In China porcelain made its debut in the period of Wei and Tsin and reached its zenith during the Sung dynasty. The porcelain industry of that time inherited the accomplishments of the Tang dynasty and Five dynasties, and developed even further. More important, manufacture skill reached new heights of excellence. Both official and private kilns developed. The most famous kilns are Ting Yao, Ju Yao, Kuan Yao, Ko Yao and Chun Yao. The most characteristic production is green porcelain known as 〝Celadon.〞 Ju Yao is famous for its celadon.The celadon of Ju Yao contained elements of pale green and pink.In terms of iridescence of the glaze and fineness of quality, Ju ware surpassed all other Yao wares. In the white porcelain class, Ting Yao is the leading kiln. Not only is the core of the products quite thin, but the glaze is very white, and the decorations are exceptionally fine. Kuan Yao ware is purely bluishgreen. Although its glaze is inferior to that of Ju Yao, the core of the products is the best. Ko Yao ware also belonged to the celadon group.All the ware from this kiln is dull white with a crackled glaze, considered one of the finest of its time. The colour of the glaze of Chun Yao is lustrous and pleasing. The Chun Yao is well-known for furnace transmutaiton (Yao-Pien).In the Sung period, Chun ware sometimes underwent transmutation to red or violet after oxidation, because of copper in the green pigment. These wares are called Yao-Pien. The masterpieces of the Sung dynasty featured on the stamps represent the earlist Chinese porcelain wares that have ever appeared on stamps as follows：
1.00 Fang Hu (vase), Ko ware： The vase is bronze shape with octagonal pear-shaped body, straight neck spread at the lip with two tubular handles and a high base. The vase is heavily potted and is glazed greyish blue and millet yellow in color. The entire surface of the vase is covered with dark crackles. The foot rim reveals a grey biscuit.
2.00 Fang Hu (vase), Kuan ware： This vase (Fang Hu) has a three-terraced body, glazed in light greenish-blue. The three terraced trapezoid body is narrower in the upper part and broader in the lower. It is straight neck, flat base, low foot, and thickly potted; the shade of the glaze appears light, 〝Eel's-blood〞 crackles intermingle with a few ice crackles on the surface. The footrim is unglazed, but coated with brown slip. On the base a poem by the Emperor Chiei-lung with two seals is inscribed.
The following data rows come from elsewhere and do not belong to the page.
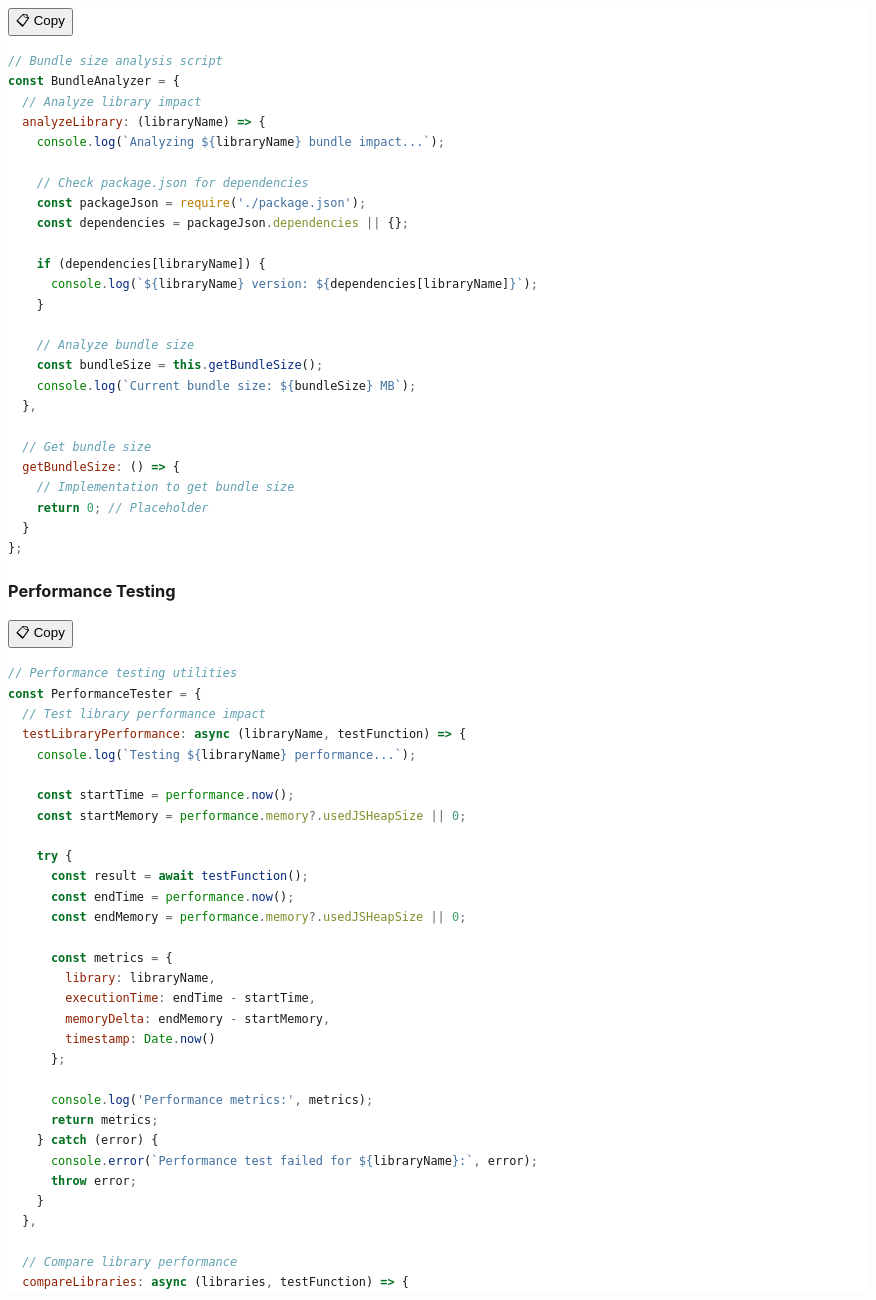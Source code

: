 <button onclick="copyCode(this)" class="copy-btn">📋 Copy</button>
```javascript
// Bundle size analysis script
const BundleAnalyzer = {
  // Analyze library impact
  analyzeLibrary: (libraryName) => {
    console.log(`Analyzing ${libraryName} bundle impact...`);
    
    // Check package.json for dependencies
    const packageJson = require('./package.json');
    const dependencies = packageJson.dependencies || {};
    
    if (dependencies[libraryName]) {
      console.log(`${libraryName} version: ${dependencies[libraryName]}`);
    }
    
    // Analyze bundle size
    const bundleSize = this.getBundleSize();
    console.log(`Current bundle size: ${bundleSize} MB`);
  },
  
  // Get bundle size
  getBundleSize: () => {
    // Implementation to get bundle size
    return 0; // Placeholder
  }
};
```

### **Performance Testing**

<button onclick="copyCode(this)" class="copy-btn">📋 Copy</button>
```javascript
// Performance testing utilities
const PerformanceTester = {
  // Test library performance impact
  testLibraryPerformance: async (libraryName, testFunction) => {
    console.log(`Testing ${libraryName} performance...`);
    
    const startTime = performance.now();
    const startMemory = performance.memory?.usedJSHeapSize || 0;
    
    try {
      const result = await testFunction();
      const endTime = performance.now();
      const endMemory = performance.memory?.usedJSHeapSize || 0;
      
      const metrics = {
        library: libraryName,
        executionTime: endTime - startTime,
        memoryDelta: endMemory - startMemory,
        timestamp: Date.now()
      };
      
      console.log('Performance metrics:', metrics);
      return metrics;
    } catch (error) {
      console.error(`Performance test failed for ${libraryName}:`, error);
      throw error;
    }
  },
  
  // Compare library performance
  compareLibraries: async (libraries, testFunction) => {
```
2.50 Wan (Bowl), Ju ware： Lotus-flower shaped-bowl is glazed in light greenish-blue and shaped like a lotus-flower. The sides, deep, and narrowing towards the foot, are in the form of ten petals of a lotus-flower. The mouth is rather wide, the foot high and splayed, and the body thinly potted. The light greenish-blue glaze is uniformly smooth and luminous both inside and outside, with fine, close crackles on the surface. The mouthrim is tinged with high pink. Five spur-marks on the base reveal a yellow biscuit.
5.00 Lu (Incense burner), Kuan ware： Incense burner of bronze 〝Lien〞 form is with everted lip, flat base, and three short feet. There are three groups consist of three bands each in relief. Thick glaze is light greenish-blue and netted with ice crackles. The 12 spur-marks on the base show greyish black biscuit.
8.00 Lu (Incense burner), Chun ware： The incense burner has an everted mouth with projceting lip short neck, globular body and three feet. The burner is heavily potted. The glaze is light greyish blue in color with furnace transmutation of blue and purple spots. There are crackles on the surface of the vessel.The base of the feet reveals greyish biscuit.